La frenata era un altro punto di forza della R, gestita da un impianto frenante Brembo con due dischi anteriori semiflottanti da 320 mm e di pinze a quattro pistoncini e quattro pastiglie: la pinza P4-34 era riconoscibile per il ponticello di irrigidimento tra le due sezioni, sistema definito dalla Brembo “Triple Bridge”. Quest’impianto frenante, supportato da quello posteriore con disco da 220 mm e pinza a due pistoncini, era un vero e proprio riferimento sportivo per il periodo, tanto da costituire elemento di imbarazzo per il pilota meno esperto, considerata la sua esuberante potenza frenante.
Notevole, poi, la carena completamente in fibra di carbonio, modificata rispetto ai modelli precedenti in quanto priva degli estrattori d’aria laterali, aspetto che permise di migliorare il coefficiente aerodinamico così da ottenere circa 5 Km/h in più nella velocità di punta.
Tornando agli aspetti tecnici, un capitolo a parte lo meriterebbe la centralina elettronica Marelli 5.9M, di nuova concezione per l’epoca, molto più leggera e compatta, con una capacità di calcolo più elevata rispetto alla precedente versione.
Punto di forza della 996 R era poi la sua ciclistica: il telaio era in tubi di acciaio legato al cromo-molibdeno con spessore di 2 mm, con traliccio modificato tipo “Fogarty”; le sospensioni erano Öhlins Competizione, con forcella a steli rovesciati da 43 mm con riporto anti-frizione TIN e ammortizzatore posteriore multiregolabile; della stessa marca l’immancabile ammortizzatore di sterzo.
Il cannotto di sterzo consentiva di regolare l’angolo di caster dell’avantreno, una raffinatezza che rendeva Ducati esclusiva nel settore delle supersportive.

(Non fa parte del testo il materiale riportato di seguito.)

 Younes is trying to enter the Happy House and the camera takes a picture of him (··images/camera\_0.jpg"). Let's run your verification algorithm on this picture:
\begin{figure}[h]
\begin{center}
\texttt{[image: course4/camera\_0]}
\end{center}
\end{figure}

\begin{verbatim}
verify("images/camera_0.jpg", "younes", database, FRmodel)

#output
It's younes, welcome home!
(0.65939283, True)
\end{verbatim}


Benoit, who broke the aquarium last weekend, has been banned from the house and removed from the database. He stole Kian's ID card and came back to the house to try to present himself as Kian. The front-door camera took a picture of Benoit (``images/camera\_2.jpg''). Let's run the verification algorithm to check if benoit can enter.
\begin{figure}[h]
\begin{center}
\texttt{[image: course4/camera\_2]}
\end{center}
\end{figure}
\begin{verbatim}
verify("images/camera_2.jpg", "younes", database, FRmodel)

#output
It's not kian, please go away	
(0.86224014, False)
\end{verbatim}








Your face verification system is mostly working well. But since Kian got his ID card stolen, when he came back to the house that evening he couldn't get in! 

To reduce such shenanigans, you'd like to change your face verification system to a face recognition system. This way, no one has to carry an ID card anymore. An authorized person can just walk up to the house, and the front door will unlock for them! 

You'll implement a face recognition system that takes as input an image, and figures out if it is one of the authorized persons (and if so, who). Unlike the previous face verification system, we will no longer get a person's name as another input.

Chi ha avuto la fortuna di provarla è rimasto colpito dall’importante evoluzione imposta dai tecnici Ducati nel settore di riferimento: del nuovo propulsore, più che della potenza, colpiva la maggior silenziosità meccanica e la regolarità con cui metteva a terra i tanti cavalli.
La 996 R si dimostrava così più facile da guidare della SPS, di cui colpiva proprio la brutalità dell’erogazione: del resto, la curva di coppia del Testastretta presentava un andamento molto più regolare e progressivo rispetto al Desmoquattro, garantendo una progressione nettamente più vigorosa e gestibile della curva di erogazione, dai regimi intermedi fino a quelli di picco di potenza.
Insomma, una gran bella moto, infatti venne proposta sul mercato alla notevole cifra di 26.000 Euro: del resto, ne vennero prodotti solo 350 esemplari, più altri 150 che furono messi a disposizione dei piloti privati. Si può quindi senz’altro affermare che la 996 R rappresenta un must per qualsiasi collezionista Ducati, non solo per il numero esiguo di esemplari in circolazione, ma anche per l’importanza che riveste nella recente storia della Casa di Borgo Panigale.
E’ anche una moto bellissima, con una linea immortale, resa preziosa dalla stupenda carena in carbonio, da una dotazione tecnica che per l’epoca era il non plus ultra della sportività e della massima performance.